Нельзя сказать об этой партии того же, что в значительной степени можем сказать о крестьянстве 1524 и 1525 годов, а именно то, что нужда заставила их быть радикалами. Фабричная и поденная работа никогда не переживала лучшего времени и не вознаграждалась так щедро, как в первые годы после войны, когда промышленность получила вдруг такой сильный толчок и вызвала множество безрассудных предприятий или основанных на самообольщении их основателей: только при естественной реакции, последовавшей за этим преувеличенным порывом, появилась в рабочем классе та бедность, против которой так громогласно ораторствовали руководители и обольстители этой партии.

В таком положении находились дела в 1876 году, не представляя ничего особенно утешительного, но зато ничем и не угрожая. Церковные пререкания и распространение идей социализма в некотором смысле имели даже те благоприятные последствия, что, в качестве общегерманских зол, способствовали сближению правительств, а также и тому, что партии во всей Германии утратили свои местный, областной оттенок. И по крайней мере в одном пункте, во внешней политике, достигнут был немалый успех — полная уверенность в том, что мир не будет нарушен. Князю Бисмарку удалось путем частых свиданий и съездов побудить императоров Австрии и России, а также короля Италии достигнуть соглашения о поддержании общеевропейского мира. Нарушения мира никак нельзя было ожидать со стороны Франции, не только потому, что она сама более всего заботилась о мире, но и потому, что ее испытания не закончились заключением мира 1871 года. Прежде чем французское правительство могло приступить к обустройству приниженной и расстроенной страны, ему еще предстояло вырвать Париж из рук обезумевшей черни и ее вожаков, овладевших столицей сразу после того, как она была покинута прусскими войсками.

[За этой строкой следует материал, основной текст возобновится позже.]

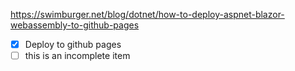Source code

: 
https://swimburger.net/blog/dotnet/how-to-deploy-aspnet-blazor-webassembly-to-github-pages


- [x] Deploy to github pages
- [ ] this is an incomplete item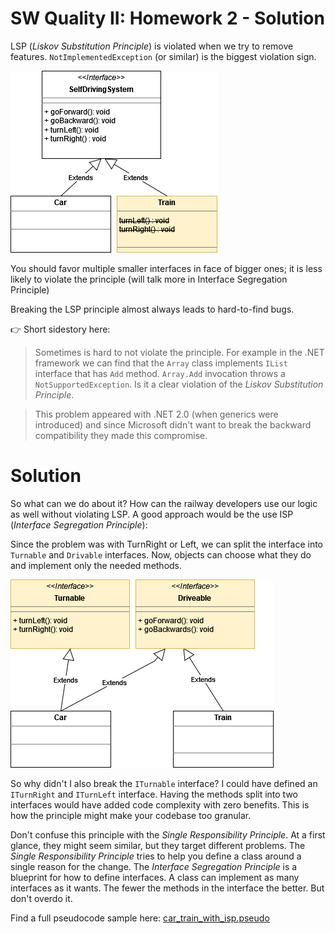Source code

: # SW Quality II: Homework 2 - Solution

LSP (_Liskov Substitution Principle_) is violated when we try to remove features. `NotImplementedException` (or similar) is the biggest violation sign.

![UML](./uml.png)

You should favor multiple smaller interfaces in face of bigger ones; it is less likely to violate the principle (will talk more in Interface Segregation Principle)

Breaking the LSP principle almost always leads to hard-to-find bugs.

:point_right: Short sidestory here:
> Sometimes is hard to not violate the principle. For example in the .NET framework we can find that 
> the `Array` class implements `IList` interface that has `Add` method. `Array.Add` invocation 
> throws a `NotSupportedException`. Is it a clear violation of the _Liskov Substitution Principle_.

> This problem appeared with .NET 2.0 (when generics were introduced) 
> and since Microsoft didn't want to break the backward compatibility they made this compromise.

# Solution
So what can we do about it? How can the railway developers use our logic as well without violating LSP.
A good approach would be the use ISP (_Interface Segregation Principle_):

Since the problem was with TurnRight or Left, we can split the interface into `Turnable` and `Drivable` interfaces. 
Now, objects can choose what they do and implement only the needed methods.

![UML](./uml_split.png)

So why didn't I also break the `ITurnable` interface? I could have defined an `ITurnRight` and `ITurnLeft` interface. 
Having the methods split into two interfaces would have added code complexity with zero benefits. This is how the principle might make your codebase too granular. 

Don't confuse this principle with the _Single Responsibility Principle_. At a first glance, they might seem similar, but they target different problems. The _Single Responsibility Principle_ tries to help you define a class around a single reason for the change. The _Interface Segregation Principle_ is a blueprint for how to define interfaces. 
A class can implement as many interfaces as it wants. The fewer the methods in the interface the better. But don't overdo it. 

Find a full pseudocode sample here: [car_train_with_isp.pseudo](./car_train_with_isp.pseudo)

Парижская чернь в значительной степени была избалована своеобразными условиями своей жизни во время осады: при небольшой работе, получая полное содержание, она не знала над собой никакого правительства, а в течение нескольких часов это правительство находилось даже во власти черни, которая была сильно отуманена возмутительными речами и лестью своих вожаков. К тому же и чернь, и вожаки ее, во время той же осады, кое-чему научились и в военном смысле: они захватили большое количество пушек, свезли их на Монмартр и укрепили эту часть города; а когда дело дошло до того, что власти стали восстанавливать в Париже порядок, стали принимать меры к собиранию пошлин и взысканию платежей за наем квартир и т. п., чернь на эти законные требования «буржуазного государства» отвечала открытым сопротивлением.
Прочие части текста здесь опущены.